The behavior at x=6174 is artifically set to 0, which taints the pure-recursive solution, but hey it was cool problem!
The K constant is 495 for 3 digits.
So the test with 691 is wrong.
Why tests with only one digit ?
Did I miss something ?
I don't understand the Test Suite for x = 3 and x = 1 too. what should I do in this case?
For x=3, the steps are 3000-0003=2997, 9972-2799=7173, etc.
Problem description is confusing as there are different Kaprekar constants depending on the number of digits. [0 9 495 6174 for 1, 2,3 4 digits respectively.
getting this error:
Internal Server Error - Read
The server encountered an internal error or misconfiguration and was unable to complete your request.
Reference #3.c2c1ab8.1412090777.18623697
any ideas?
The problem should specify that any number with less than four digits should be filled up to four digits with leading zeros. (e.g. 3 -> 0003)
Very nice and interesting problem!
I like the recursion aspect of this problem.
There is a small correction needed in the problem statement. Not all natural numbers, but 4 digit numbers can be reduced to Kaprekar number by the mentioned method. Similarly 3 digit numbers can be reduced to 495
https://en.wikipedia.org/wiki/D._R._Kaprekar
How it works x = 1？？？？？
For those confused with test cases 2,3 and 5, like myself before, do conversion to 4-digit integer.

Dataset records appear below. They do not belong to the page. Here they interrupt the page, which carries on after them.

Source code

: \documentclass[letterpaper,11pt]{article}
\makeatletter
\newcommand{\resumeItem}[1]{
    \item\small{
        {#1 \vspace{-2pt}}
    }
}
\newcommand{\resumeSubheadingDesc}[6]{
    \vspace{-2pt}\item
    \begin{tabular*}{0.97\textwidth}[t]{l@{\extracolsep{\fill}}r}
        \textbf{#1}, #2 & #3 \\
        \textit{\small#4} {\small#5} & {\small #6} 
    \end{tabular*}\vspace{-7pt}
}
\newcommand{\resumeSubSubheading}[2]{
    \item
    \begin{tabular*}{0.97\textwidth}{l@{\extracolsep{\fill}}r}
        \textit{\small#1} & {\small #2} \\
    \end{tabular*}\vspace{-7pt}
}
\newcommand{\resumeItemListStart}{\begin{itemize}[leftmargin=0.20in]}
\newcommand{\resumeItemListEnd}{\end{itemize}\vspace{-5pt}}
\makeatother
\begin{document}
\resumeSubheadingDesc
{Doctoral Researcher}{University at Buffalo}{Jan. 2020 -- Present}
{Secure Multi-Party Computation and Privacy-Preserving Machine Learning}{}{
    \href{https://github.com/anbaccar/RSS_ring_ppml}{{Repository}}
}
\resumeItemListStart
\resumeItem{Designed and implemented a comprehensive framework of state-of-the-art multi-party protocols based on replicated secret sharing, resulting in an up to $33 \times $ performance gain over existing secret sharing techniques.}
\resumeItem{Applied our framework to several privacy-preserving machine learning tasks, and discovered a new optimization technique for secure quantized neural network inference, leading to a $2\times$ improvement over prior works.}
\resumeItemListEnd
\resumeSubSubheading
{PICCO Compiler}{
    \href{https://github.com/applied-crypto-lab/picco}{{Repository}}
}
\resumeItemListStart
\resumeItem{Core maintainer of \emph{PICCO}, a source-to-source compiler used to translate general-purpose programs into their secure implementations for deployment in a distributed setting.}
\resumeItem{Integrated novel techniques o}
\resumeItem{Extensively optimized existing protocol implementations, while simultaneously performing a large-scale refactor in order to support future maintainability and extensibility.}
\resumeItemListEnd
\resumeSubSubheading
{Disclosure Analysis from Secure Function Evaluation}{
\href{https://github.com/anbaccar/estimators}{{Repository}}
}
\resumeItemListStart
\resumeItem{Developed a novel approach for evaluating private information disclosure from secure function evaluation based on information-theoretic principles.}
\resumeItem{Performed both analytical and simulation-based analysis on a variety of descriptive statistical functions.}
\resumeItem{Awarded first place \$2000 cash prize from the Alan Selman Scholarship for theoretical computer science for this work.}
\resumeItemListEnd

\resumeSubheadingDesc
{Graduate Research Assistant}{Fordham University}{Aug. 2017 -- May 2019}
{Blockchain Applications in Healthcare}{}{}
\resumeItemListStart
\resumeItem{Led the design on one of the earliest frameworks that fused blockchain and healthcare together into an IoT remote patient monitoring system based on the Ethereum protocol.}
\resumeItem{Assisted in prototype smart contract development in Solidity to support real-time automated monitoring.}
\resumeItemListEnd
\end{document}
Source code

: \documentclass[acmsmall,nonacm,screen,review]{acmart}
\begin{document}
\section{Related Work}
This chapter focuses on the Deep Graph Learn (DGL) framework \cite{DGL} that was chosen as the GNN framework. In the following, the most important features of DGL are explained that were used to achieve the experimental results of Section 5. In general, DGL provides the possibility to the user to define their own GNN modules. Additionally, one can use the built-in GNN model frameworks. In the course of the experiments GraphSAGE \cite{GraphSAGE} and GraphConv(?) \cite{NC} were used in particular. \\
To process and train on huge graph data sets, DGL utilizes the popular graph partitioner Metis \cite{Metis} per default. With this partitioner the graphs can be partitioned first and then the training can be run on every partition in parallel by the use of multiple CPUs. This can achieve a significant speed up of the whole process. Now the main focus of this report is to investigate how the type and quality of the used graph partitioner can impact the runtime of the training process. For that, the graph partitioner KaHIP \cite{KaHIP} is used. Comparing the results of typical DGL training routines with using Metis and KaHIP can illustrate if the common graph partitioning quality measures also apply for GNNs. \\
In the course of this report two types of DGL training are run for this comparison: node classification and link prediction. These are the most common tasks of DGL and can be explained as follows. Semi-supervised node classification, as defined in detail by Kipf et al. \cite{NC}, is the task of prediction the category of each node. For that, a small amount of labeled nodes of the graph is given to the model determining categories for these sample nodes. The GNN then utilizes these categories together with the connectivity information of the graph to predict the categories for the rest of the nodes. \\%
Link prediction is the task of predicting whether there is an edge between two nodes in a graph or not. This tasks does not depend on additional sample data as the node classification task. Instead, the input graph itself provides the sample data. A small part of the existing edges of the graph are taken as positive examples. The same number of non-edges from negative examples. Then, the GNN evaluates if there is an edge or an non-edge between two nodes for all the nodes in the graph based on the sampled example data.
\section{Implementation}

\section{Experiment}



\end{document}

Here is an example:
x = 1:
1000-0001 = 999
9990-0999 = 8991
9981-1899 = 8082
8820-0288 = 8532
8532-2358 = 6174
Therefore, y_correct = 5
love it!!!
Very nice. Took some few minutes to crack this.
What I did is to convert x into string and then use sort function.
I am used to program with C, could someone have a vectorization solution for this problem in MATLAB way?
function y = KaprekarSteps(x)
y = 0;
while ~(x == 6174 || x == 0)
x = step(x);
y = y + 1;
end
if x == 0
y = inf;
end
end
function x = step(x)
digits = getDigits(x);
gain = [1000 100 10 1]';
x_d = sort(digits,"descend")*gain;
x_a = sort(digits,"ascend")*gain;
x = x_d - x_a;
end
function digits = getDigits(x)
digits = [0 0 0 0];
for i = 1:4
digits(i) = fix(x/(10^(4-i)));
x = mod(x,10^(4-i));
end
end
function y = KaprekarSteps(x)
y=0;
while x<1000
x=x*10;
end
x1=floor(x/1000);
x2=floor((x-x1*1000)/100);
x3=floor((x-x1*1000-x2*100)/10);
x4=mod(x,10);
if x1==x2&&x2==x3&&x3==x4
y=Inf;
elseif x==6174
y=0;
else
x_ori=[x1,x2,x3,x4];
x_ori=sort(x_ori);
x_inv=fliplr(x_ori);
dif=0;
while dif ~=6174
x_1=1000*x_inv(1)+100*x_inv(2)+10*x_inv(3)+x_inv(4);
x_2=1000*x_ori(1)+100*x_ori(2)+10*x_ori(3)+x_ori(4);
dif=x_1-x_2;
y=y+1;
while dif<1000
dif=dif*10;
end
dif1=floor(dif/1000);
dif2=floor((dif-dif1*1000)/100);
dif3=floor((dif-dif1*1000-dif2*100)/10);
dif4=mod(dif,10);
dif_ori=[dif1,dif2,dif3,dif4];
x_ori=sort(dif_ori);
x_inv=fliplr(x_ori);
end
end
end
The test suite doesn't match the problem description - how can the answer to test two be 5?
Cheated with 1...:
1000 - 0001 = 999.
999 - 999 = 0
y = inf;
No?
How it works with x = 3, x = 691, x = 1?
This works for all but test 3 where it gives, in my opinion, the correct answer 8.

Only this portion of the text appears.